— Work instruction —
Lines from the records below that contain the word "IOUtils" are to be copied out.

**********

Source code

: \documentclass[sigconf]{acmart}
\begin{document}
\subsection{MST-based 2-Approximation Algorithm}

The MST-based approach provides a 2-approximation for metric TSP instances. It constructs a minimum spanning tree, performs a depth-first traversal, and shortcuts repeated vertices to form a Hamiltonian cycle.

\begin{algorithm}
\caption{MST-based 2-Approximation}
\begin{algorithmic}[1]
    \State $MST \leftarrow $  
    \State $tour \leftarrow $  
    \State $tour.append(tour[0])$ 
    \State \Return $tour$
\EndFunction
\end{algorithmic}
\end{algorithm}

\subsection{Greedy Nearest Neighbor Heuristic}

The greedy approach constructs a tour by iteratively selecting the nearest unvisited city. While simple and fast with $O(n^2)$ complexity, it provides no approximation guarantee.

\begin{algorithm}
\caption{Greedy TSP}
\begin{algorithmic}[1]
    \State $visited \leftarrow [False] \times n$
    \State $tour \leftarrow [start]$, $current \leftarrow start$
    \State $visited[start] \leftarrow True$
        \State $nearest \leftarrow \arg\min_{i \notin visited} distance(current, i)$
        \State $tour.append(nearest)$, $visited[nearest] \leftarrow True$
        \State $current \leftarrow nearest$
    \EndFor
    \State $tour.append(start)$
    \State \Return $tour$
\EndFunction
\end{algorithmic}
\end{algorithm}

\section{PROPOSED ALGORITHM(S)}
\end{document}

**********

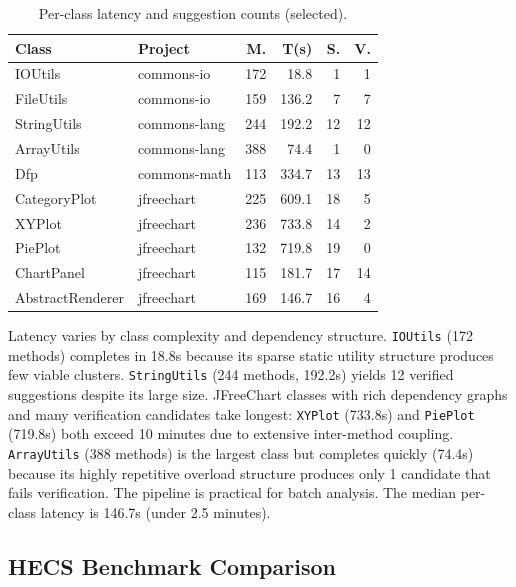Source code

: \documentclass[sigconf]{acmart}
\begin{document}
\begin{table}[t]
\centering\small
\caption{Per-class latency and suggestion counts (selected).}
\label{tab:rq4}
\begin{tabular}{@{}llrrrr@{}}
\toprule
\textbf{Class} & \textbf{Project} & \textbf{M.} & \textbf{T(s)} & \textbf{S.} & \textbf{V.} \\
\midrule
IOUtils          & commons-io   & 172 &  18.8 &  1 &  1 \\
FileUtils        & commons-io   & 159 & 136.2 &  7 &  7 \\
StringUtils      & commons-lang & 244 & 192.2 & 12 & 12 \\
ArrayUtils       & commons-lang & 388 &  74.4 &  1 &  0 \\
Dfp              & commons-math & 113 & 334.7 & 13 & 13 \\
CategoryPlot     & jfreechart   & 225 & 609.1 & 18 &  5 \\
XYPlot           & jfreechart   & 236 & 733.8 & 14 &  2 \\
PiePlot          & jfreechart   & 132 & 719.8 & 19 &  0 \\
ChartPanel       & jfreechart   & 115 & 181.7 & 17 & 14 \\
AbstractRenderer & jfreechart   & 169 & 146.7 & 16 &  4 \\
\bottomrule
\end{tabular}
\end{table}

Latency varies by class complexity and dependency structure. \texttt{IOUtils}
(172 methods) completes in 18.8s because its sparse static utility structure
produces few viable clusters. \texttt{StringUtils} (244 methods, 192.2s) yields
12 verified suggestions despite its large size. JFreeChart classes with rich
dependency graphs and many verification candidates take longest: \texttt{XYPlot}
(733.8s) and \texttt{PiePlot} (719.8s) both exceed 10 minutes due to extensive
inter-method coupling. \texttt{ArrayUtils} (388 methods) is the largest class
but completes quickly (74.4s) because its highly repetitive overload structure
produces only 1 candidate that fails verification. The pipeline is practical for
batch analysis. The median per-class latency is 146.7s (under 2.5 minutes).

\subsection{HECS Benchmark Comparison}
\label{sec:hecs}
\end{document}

**********

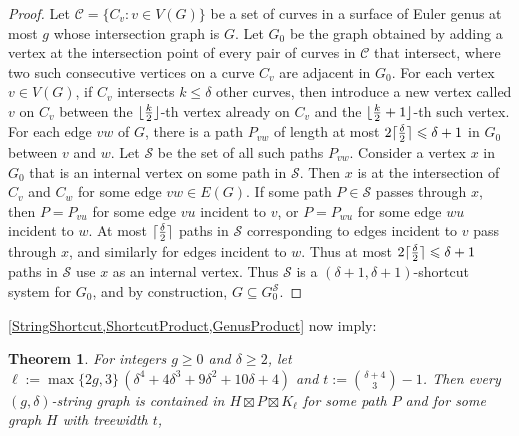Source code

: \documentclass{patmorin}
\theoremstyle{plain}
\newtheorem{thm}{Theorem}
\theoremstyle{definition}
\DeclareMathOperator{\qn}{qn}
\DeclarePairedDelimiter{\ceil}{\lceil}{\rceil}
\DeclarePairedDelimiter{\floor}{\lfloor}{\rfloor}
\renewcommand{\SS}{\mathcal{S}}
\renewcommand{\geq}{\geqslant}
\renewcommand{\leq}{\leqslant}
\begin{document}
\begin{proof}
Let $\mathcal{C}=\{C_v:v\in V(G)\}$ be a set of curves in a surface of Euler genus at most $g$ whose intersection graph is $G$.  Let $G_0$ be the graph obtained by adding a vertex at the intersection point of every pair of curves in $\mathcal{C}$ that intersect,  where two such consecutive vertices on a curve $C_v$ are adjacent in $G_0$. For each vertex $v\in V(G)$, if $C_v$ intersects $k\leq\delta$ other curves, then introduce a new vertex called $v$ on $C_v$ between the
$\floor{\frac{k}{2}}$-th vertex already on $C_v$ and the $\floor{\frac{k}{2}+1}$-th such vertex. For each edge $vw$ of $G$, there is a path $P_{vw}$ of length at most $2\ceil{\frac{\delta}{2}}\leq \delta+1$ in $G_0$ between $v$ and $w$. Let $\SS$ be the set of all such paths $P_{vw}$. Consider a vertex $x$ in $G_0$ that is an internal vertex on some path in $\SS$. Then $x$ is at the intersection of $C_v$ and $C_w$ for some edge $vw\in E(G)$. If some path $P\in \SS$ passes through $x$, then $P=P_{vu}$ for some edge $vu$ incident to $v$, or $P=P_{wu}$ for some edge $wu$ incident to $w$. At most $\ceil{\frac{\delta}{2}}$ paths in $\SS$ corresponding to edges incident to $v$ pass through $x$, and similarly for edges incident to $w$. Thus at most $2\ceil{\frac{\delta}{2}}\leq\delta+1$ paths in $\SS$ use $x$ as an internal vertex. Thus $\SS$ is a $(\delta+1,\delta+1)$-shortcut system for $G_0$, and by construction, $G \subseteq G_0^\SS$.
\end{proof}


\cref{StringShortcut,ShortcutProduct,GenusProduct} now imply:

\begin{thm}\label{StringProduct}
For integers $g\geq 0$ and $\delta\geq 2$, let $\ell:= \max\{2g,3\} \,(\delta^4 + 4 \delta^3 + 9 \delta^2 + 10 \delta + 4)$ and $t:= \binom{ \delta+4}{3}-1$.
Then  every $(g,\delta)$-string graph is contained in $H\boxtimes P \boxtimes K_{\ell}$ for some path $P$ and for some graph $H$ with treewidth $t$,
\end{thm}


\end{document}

**********

— Result for this task —
IOUtils          & commons-io   & 172 &  18.8 &  1 &  1 \\
Latency varies by class complexity and dependency structure. \texttt{IOUtils}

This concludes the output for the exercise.